Steve Craig testified that he was allowed on the Casteel property on July 7, 1988, just before the murders. “(Casteel) said, ‘Guys like you in trucks I don’t have a problem with,” Mr. Craig said.
However, Mr. Craig testified that Casteel cursed, saying he "will kill one of them (on three-wheelers) if I have to."
The witness said Casteel was calm at first, then when he started talking about three-wheelers "he got a crazed look in his eyes."
The jury also heard from Marie Hill, the woman who had the affair with Casteel.
She told of getting letters in the mail with clippings about the Signal Mountain murders and warning she was "dating a murderer."
Ms. Hill discussed the three letters she got in the mail with Casteel, she said. Casteel admitted to Ms. Hill that he had taken one of the letters and destroyed it, “because it could be damaging to him,” Ms. Hill said.

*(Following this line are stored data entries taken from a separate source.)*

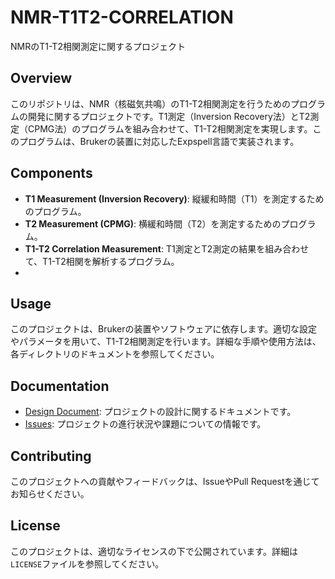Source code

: # NMR-T1T2-CORRELATION
NMRのT1-T2相関測定に関するプロジェクト
## Overview
このリポジトリは、NMR（核磁気共鳴）のT1-T2相関測定を行うためのプログラムの開発に関するプロジェクトです。T1測定（Inversion Recovery法）とT2測定（CPMG法）のプログラムを組み合わせて、T1-T2相関測定を実現します。このプログラムは、Brukerの装置に対応したExpspell言語で実装されます。

## Components
- **T1 Measurement (Inversion Recovery)**: 縦緩和時間（T1）を測定するためのプログラム。
- **T2 Measurement (CPMG)**: 横緩和時間（T2）を測定するためのプログラム。
- **T1-T2 Correlation Measurement**: T1測定とT2測定の結果を組み合わせて、T1-T2相関を解析するプログラム。
- 
## Usage
このプロジェクトは、Brukerの装置やソフトウェアに依存します。適切な設定やパラメータを用いて、T1-T2相関測定を行います。詳細な手順や使用方法は、各ディレクトリのドキュメントを参照してください。

## Documentation
- [Design Document](./DesignDocument.md): プロジェクトの設計に関するドキュメントです。
- [Issues](https://github.com/WorkNitech/NMR-T1T2-Correlation/issues): プロジェクトの進行状況や課題についての情報です。

## Contributing
このプロジェクトへの貢献やフィードバックは、IssueやPull Requestを通じてお知らせください。

## License
このプロジェクトは、適切なライセンスの下で公開されています。詳細は`LICENSE`ファイルを参照してください。
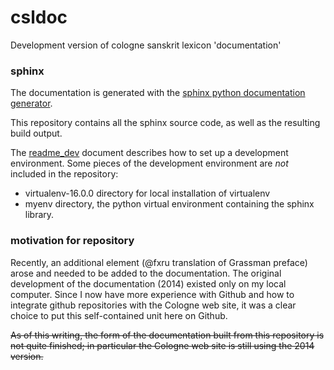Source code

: # csldoc
Development version of cologne sanskrit lexicon 'documentation'


### sphinx
The documentation is generated with the [sphinx python documentation generator](http://www.sphinx-doc.org/en/master/).

This repository contains all the sphinx source code, as well as the resulting build output.

The [readme_dev](https://github.com/sanskrit-lexicon/csldoc/blob/master/readme_dev.md) document describes how to
set up a development environment.  Some pieces of the development environment are *not* included in the repository:
* virtualenv-16.0.0 directory for local installation of virtualenv
* myenv directory, the python virtual environment containing the sphinx library.

### motivation for repository
Recently, an additional element  (@fxru translation of Grassman preface) arose and needed to be added to the
documentation.  The original development of the documentation (2014) existed only on my local
computer.  Since I now have more experience with Github and how to integrate github repositories with the
Cologne web site, it was a clear choice to put this self-contained unit here on Github.

~~As of this writing,  the form of the documentation built from this repository is not quite finished; in particular
the Cologne web site is still using the 2014 version.~~
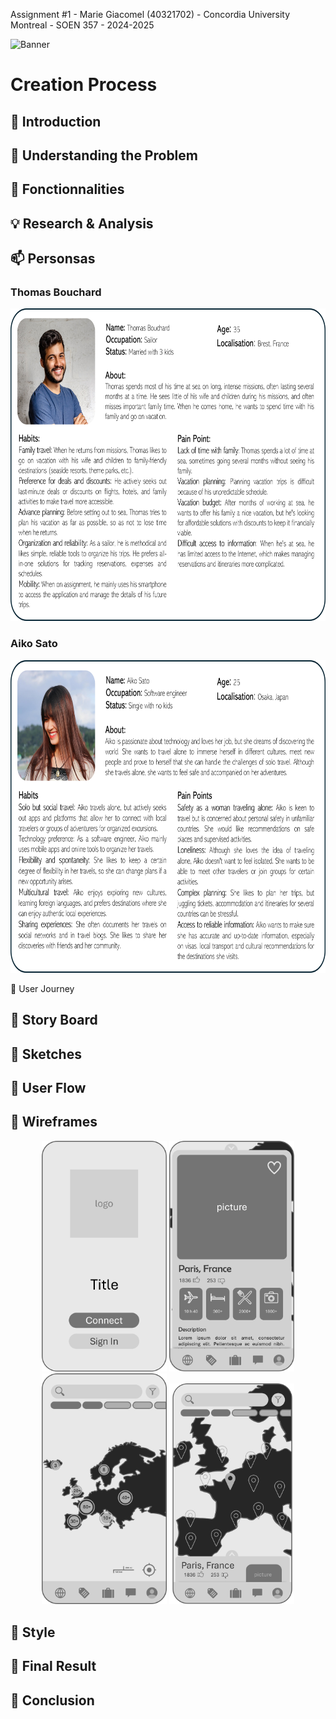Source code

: Assignment #1 - Marie Giacomel (40321702) - Concordia University Montreal - SOEN 357 - 2024-2025


![Banner](https://htmlcolorcodes.com/assets/images/colors/baby-blue-color-solid-background-1920x1080.png) <!-- Remplace par l'URL de ton image de bannière -->

# Creation Process

## 🌟 Introduction
## 🚀 Understanding the Problem
## 🌟 Fonctionnalities
## 💡 Research & Analysis

## 📫 Personsas
### Thomas Bouchard
<p align="center">
  <img src="assets/persona1.png" alt="Persona_1" height="500">
</p>

### Aiko Sato
<p align="center">
  <img src="assets/persona2.png" alt="Persona_2" height="500">
</p


## 🌟 User Journey
## 🌟 Story Board
## 🌟 Sketches
## 🌟 User Flow
## 🌟 Wireframes

<p align="center">
  <img src="assets/wireframe_1.png" alt="Wireframe_1" width="200">
  <img src="assets/wireframe_2.png" alt="Wireframe_2" width="200">
  <img src="assets/wireframe_3.png" alt="Wireframe_3" width="200">
  <img src="assets/wireframe_4.png" alt="Wireframe_4" width="200">
</p>

## 🌟 Style
## 🌟 Final Result
## 🌟 Conclusion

Donnie Casteel, the defendant’s son, testified that he did not help move the bodies of the victims on the night of their murder. He had been working at Captain D’s restaurant from the afternoon until nearly midnight, after which we went directly home and to sleep, he said. Mr. Casteel was staying with his grandparents, Frank Jr. and Martha Casteel, at 808 Moss St. in Chattanooga at the time. His testimony was supported by that of his grandparents.
Frank Casteel Jr. is deceased, but a transcript of his prior testimony was read which corroborated Donnie Casteel’s statements.
The state finished its proof and Susie Casteel was the first witness for the defense in the trial that is moving much faster than expected. The defense will call two to three witnesses Tuesday morning before resting, Attorney John Cavett said. This will be followed by closing arguments from both sides.
Casteel was earlier convicted and given three life sentences in the murders of Richard Mason, Kenneth Griffith, and Earl Smock. The case was sent back for a new trial.
A Nashville jury is hearing proof at the Courts Building in Chattanooga.